Тропой памяти - Людмила Евгеньевна Пельгасова
Шрифт:
Интервал:
Закладка:
Покончив с этим важным делом, донельзя довольный Шаграт покинул башню и направился в соседнее здание, откуда и вышел через полчаса с длинным списком в руках: помимо прочего, сегодня следовало пополнить запасы продовольствия для Кирит-Унгола. Пока сотник и исполнявшие роль носильщиков воины пограничной стражи переходили от одного погреба к другому, набирая в должном количестве всякого указанного в пергаменте наименования, прошло полночи. Время близилось к обеду, а в списке сегодняшних дел числилось еще одно, причем срочное. Суть его состояла в том, что один из стрелков Паучьего Жала две ночи тому назад ухитрился сорваться со скалы и разбиться насмерть. Если отставить в сторону сантименты и объяснительные письма начальству, погибшему необходимо было срочно найти замену. Задерживаться же здесь до утра Шаграт не планировал, поэтому оставив погрузку продовольствия на совести пыхтящих от натуги подчиненных, он снова отправился к начальству, на этот раз — уже непосредственному.
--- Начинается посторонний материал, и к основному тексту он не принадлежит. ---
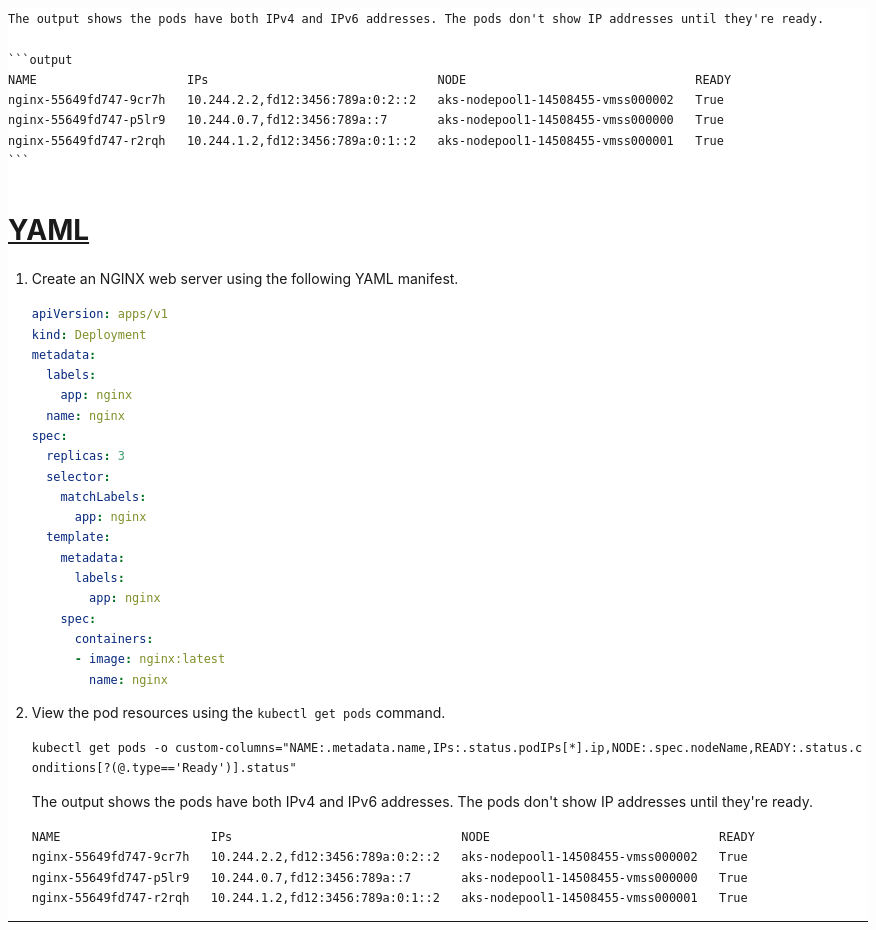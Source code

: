     The output shows the pods have both IPv4 and IPv6 addresses. The pods don't show IP addresses until they're ready.

    ```output
    NAME                     IPs                                NODE                                READY
    nginx-55649fd747-9cr7h   10.244.2.2,fd12:3456:789a:0:2::2   aks-nodepool1-14508455-vmss000002   True
    nginx-55649fd747-p5lr9   10.244.0.7,fd12:3456:789a::7       aks-nodepool1-14508455-vmss000000   True
    nginx-55649fd747-r2rqh   10.244.1.2,fd12:3456:789a:0:1::2   aks-nodepool1-14508455-vmss000001   True
    ```

# [YAML](#tab/yaml)

1. Create an NGINX web server using the following YAML manifest.

    ```yml
    apiVersion: apps/v1
    kind: Deployment
    metadata:
      labels:
        app: nginx
      name: nginx
    spec:
      replicas: 3
      selector:
        matchLabels:
          app: nginx
      template:
        metadata:
          labels:
            app: nginx
        spec:
          containers:
          - image: nginx:latest
            name: nginx
    ```

2. View the pod resources using the `kubectl get pods` command.

    ```bash-interactive
    kubectl get pods -o custom-columns="NAME:.metadata.name,IPs:.status.podIPs[*].ip,NODE:.spec.nodeName,READY:.status.conditions[?(@.type=='Ready')].status"
    ```

    The output shows the pods have both IPv4 and IPv6 addresses. The pods don't show IP addresses until they're ready.

    ```output
    NAME                     IPs                                NODE                                READY
    nginx-55649fd747-9cr7h   10.244.2.2,fd12:3456:789a:0:2::2   aks-nodepool1-14508455-vmss000002   True
    nginx-55649fd747-p5lr9   10.244.0.7,fd12:3456:789a::7       aks-nodepool1-14508455-vmss000000   True
    nginx-55649fd747-r2rqh   10.244.1.2,fd12:3456:789a:0:1::2   aks-nodepool1-14508455-vmss000001   True
    ```

---

[kubernetes-dual-stack]: https://kubernetes.io/docs/concepts/services-networking/dual-stack/
[outbound-type]: ./egress-outboundtype.md
[deploy-arm-template]: /azure/azure-resource-manager/templates/quickstart-create-templates-use-the-portal
[deploy-bicep-template]: /azure/azure-resource-manager/bicep/deploy-cli
[kubenet]: ./configure-kubenet.md
[aks-out-of-tree]: ./out-of-tree.md
[nat-gateway]: /azure/virtual-network/nat-gateway/nat-overview
[aks-network-concepts]: concepts-network.md
[az-group-create]: /cli/azure/group#az_group_create
[az-aks-create]: /cli/azure/aks#az_aks_create
[az-aks-get-credentials]: /cli/azure/aks#az_aks_get_credentials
Командующий гарнизоном отказал сразу. Его несложно было понять: лучников и так на сотню пятеро, и разбазаривать такое богатство кому попало он не намерен. Зная, что начальник Кирит-Унгольской заставы — мужик упертый, моргулец счел за благо изящно перевести внимание сотника на стоящую в крепости сотню некоего дзаннарт-кхана Тхаруга, в которой тоже есть лучники, так что если вдруг… Дальше Шаграт слушать не стал.
Тхаруга он не нашел, более того, судя по той скорости, с коей опустел оживленный доселе крепостной двор, обед все-таки начался, а, следовательно, все поиски и разговоры можно будет отложить на час. Стукнув пару раз кулаком в запертую дверь боковой пристройки, Шаграт в сердцах плюнул и побрел к колодцу. Ладно… в конце концов час все равно ничего не изменит, так пусть пожрут спокойно, авось станут подобрее, да посговорчивее.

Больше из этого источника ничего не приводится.